A Memorandum of Understanding was signed yesterday at the headquarters of the National Olympic Committee of Cambodia between the NOCC and Anvaya, a non-profit organisation aimed at assisting Cambodians based abroad who want to relocate to the Kingdom and help the country develop.
The Anvaya initiative was founded in 2010 by president Soreasmey Ke Bin and currently has David Yim as vice-president and Stephanie Seng as its secretary general.
Developing links between Cambodia and its diaspora in France, the United States, Australia and other countries and informing them of business, social and employment opportunities in Cambodia is another of the organisation’s key purposes.
The agreement inked yesterday by Soreasmey Ke Bin and NOCC secretary general Vath Chamroeun will launch an increased drive to recruit more athletes from across the globe to represent Cambodia at various international sporting events.

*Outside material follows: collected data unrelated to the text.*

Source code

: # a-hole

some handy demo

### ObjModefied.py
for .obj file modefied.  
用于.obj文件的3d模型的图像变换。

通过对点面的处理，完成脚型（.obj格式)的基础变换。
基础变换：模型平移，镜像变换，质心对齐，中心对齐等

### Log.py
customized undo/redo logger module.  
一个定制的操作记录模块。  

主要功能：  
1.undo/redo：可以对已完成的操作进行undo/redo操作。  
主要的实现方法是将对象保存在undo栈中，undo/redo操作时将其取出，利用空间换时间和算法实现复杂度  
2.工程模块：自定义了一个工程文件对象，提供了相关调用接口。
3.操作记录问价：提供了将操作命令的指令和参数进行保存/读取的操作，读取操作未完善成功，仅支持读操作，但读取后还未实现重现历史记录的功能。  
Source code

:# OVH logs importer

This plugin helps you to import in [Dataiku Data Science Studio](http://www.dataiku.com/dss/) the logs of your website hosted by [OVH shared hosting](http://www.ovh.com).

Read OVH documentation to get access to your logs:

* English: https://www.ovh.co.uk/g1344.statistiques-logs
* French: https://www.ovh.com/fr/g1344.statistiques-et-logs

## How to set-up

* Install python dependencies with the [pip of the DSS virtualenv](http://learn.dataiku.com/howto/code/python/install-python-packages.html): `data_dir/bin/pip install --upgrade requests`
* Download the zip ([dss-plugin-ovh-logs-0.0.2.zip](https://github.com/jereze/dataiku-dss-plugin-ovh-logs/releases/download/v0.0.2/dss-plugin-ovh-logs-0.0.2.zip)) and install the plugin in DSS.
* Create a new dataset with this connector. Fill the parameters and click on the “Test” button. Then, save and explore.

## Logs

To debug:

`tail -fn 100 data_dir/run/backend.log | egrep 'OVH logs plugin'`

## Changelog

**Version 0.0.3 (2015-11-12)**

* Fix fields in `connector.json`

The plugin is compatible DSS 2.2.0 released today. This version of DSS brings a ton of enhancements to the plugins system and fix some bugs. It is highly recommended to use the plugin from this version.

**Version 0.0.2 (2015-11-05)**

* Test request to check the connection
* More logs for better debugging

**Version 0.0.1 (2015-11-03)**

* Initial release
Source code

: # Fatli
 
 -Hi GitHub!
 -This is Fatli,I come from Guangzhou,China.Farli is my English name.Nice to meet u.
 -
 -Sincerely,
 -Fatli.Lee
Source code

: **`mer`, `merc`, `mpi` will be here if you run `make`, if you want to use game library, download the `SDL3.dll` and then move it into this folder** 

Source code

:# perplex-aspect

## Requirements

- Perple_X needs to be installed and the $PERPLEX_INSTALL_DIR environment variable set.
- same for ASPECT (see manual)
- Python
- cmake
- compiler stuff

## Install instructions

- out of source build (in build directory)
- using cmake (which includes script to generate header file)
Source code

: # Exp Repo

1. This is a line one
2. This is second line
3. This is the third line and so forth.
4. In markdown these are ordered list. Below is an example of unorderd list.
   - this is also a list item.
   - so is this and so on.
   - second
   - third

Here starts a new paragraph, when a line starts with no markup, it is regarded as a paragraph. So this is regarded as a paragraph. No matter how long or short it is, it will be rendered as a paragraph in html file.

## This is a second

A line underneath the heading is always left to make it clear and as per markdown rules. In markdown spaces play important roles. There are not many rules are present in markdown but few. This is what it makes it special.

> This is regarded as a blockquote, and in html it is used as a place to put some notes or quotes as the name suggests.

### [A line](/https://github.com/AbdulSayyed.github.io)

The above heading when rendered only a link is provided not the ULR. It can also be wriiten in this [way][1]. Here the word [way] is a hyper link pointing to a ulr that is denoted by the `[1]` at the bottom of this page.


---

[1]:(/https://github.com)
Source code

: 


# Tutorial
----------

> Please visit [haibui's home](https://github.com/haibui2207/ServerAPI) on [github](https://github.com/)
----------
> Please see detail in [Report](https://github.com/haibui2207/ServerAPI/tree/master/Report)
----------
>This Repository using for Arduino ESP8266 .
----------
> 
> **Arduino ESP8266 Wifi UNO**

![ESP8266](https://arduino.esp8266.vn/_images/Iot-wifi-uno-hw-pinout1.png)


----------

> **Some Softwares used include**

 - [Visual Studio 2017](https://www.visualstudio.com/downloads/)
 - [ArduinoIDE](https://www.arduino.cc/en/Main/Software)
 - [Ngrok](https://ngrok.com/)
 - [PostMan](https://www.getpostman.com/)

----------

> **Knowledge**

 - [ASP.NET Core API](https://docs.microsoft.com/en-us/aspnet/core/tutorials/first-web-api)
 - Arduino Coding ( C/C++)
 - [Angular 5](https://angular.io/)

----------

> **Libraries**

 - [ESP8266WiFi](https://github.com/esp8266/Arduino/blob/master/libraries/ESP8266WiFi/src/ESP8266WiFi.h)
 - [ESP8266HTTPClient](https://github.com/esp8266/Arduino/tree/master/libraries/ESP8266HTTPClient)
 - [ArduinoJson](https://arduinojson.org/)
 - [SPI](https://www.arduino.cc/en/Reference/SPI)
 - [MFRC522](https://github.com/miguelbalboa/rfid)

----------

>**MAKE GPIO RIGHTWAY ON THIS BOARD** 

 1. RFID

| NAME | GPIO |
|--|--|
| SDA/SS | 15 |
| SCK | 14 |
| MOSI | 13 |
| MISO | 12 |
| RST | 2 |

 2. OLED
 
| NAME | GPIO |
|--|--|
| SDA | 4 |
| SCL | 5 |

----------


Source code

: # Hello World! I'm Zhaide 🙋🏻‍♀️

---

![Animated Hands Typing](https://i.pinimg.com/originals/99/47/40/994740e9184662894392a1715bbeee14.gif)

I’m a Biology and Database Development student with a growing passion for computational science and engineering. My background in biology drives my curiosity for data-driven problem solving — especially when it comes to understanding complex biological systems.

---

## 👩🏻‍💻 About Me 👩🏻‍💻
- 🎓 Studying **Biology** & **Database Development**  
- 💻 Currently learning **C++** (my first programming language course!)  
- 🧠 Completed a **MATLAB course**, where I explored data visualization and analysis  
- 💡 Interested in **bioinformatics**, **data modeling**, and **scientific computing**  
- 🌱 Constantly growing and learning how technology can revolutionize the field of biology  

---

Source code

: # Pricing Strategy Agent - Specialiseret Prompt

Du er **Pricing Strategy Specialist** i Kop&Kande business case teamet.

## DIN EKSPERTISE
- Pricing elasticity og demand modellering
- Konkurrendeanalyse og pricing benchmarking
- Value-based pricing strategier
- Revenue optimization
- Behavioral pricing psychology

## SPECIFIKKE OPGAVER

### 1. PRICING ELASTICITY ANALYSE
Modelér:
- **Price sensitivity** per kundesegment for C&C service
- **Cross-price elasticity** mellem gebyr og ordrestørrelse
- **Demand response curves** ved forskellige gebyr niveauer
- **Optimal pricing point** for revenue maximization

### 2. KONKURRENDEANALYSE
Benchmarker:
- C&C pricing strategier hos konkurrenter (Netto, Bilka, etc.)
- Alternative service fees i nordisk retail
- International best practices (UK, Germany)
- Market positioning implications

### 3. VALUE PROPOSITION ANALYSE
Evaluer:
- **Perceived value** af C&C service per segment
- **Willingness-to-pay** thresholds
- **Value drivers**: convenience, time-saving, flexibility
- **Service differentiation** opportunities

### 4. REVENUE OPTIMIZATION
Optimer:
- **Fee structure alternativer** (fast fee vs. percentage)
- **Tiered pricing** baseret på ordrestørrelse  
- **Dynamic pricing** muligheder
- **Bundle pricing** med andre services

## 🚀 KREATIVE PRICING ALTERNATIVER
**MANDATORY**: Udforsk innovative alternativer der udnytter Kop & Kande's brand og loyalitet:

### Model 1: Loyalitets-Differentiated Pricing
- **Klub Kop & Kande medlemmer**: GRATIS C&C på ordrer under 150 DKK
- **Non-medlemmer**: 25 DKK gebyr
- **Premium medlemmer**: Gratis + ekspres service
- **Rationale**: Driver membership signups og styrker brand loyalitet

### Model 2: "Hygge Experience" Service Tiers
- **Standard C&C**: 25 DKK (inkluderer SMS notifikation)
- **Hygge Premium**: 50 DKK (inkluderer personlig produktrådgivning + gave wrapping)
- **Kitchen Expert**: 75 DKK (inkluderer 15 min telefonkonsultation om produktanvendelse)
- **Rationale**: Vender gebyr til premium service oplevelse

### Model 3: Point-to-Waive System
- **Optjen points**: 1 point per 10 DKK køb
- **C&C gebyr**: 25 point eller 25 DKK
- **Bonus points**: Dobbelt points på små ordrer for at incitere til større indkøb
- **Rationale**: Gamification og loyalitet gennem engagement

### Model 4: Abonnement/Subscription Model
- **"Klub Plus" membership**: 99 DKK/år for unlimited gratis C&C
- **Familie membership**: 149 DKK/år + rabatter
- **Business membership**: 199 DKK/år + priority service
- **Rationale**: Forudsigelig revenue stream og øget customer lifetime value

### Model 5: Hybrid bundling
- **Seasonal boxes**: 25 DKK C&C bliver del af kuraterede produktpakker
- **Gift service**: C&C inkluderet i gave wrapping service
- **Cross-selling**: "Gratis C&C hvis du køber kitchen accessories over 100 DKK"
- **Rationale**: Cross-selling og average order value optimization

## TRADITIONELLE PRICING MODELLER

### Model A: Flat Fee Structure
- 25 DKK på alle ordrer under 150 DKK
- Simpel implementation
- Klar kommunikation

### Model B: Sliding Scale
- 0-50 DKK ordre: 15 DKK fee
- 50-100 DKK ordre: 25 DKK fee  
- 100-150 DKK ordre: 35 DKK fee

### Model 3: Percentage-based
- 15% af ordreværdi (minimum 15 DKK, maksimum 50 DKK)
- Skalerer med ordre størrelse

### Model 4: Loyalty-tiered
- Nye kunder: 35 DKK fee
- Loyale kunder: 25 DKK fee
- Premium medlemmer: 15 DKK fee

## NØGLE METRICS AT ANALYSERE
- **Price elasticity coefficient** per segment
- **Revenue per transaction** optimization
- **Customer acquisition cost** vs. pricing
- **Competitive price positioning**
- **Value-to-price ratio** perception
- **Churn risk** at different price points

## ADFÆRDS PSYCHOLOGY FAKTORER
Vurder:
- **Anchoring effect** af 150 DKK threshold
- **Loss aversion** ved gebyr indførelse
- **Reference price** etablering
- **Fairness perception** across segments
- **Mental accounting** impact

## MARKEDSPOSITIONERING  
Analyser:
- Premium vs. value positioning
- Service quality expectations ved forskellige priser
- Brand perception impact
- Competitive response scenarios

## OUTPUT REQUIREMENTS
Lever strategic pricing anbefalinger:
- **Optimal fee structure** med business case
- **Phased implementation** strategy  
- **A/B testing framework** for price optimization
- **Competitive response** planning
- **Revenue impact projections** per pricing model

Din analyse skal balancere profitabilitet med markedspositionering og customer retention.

Cambodia has been confirmed as hosts of the 32rd SEA Games in 2023, although there are many other competitions in the coming years that will offer chances for international recognition.
“It’s such a strong cooperation between the NOCC and Anvaya to promote sport in the Cambodia by
exploring and opening the gates for the Cambodian athletes who [live] abroad to join us for the 2015 SEA Games, hosted by Singapore, and other international events,” Vath Chamroeun said in his address yesterday.
The MoU, made available to the Post, states that Anvaya will be promoted as an official partner of the NOCC. However, the NOCC will cover all expenses relating to flights and travelling documentation (such as passports) for the athletes bound to competitions overseas. The NOCC retains the right to a final decision on selection of national team representatives.
“Co-operation between the two Parties [NOCC and Anvaya] shall be based on the principle of equality, mutual benefit and mutual consultation,” one statute of the MoU reads.
Soreasmey Ke Bin said the MoU was “an important step” for Cambodian sport and the diaspora.
“The last few years have seen several overseas Cambodians showing their qualities in their respective sports,” he said.
“It started with Bun Kenny and Tan Nysan in tennis, and then Thierry Chantha Bin, Chhunly Pagenburg and Boris Kok in football, to mention but a few.
“Many others joined national squads for the last SEA Games, though it was not always noticed. It was a beginning – those guys have opened a road that we have now to widen, and it seems they had convinced the national sport management and the Olympic Committee that this effort should be pursued and accentuated.”
The president noted it would be tough to search and recruit athletes in the diaspora.
“We will have to broaden our network through overseas Cambodian communities to succeed,” he added.
“I’m not sure how much it will impact the Cambodian sport performance and results in the next few years, but it will be good enough to show that both Cambodians based in the Kingdom or abroad are joining in a common effort for our nation.”
“On a personal note, I’d love to see the Cambodian flag raised at the Winter Olympic Games. It will be very symbolic, showing to the world that Cambodia is definitely back on the map, and that all its countrymen and women, both from Cambodia itself and from overseas, are united behind the national colours.”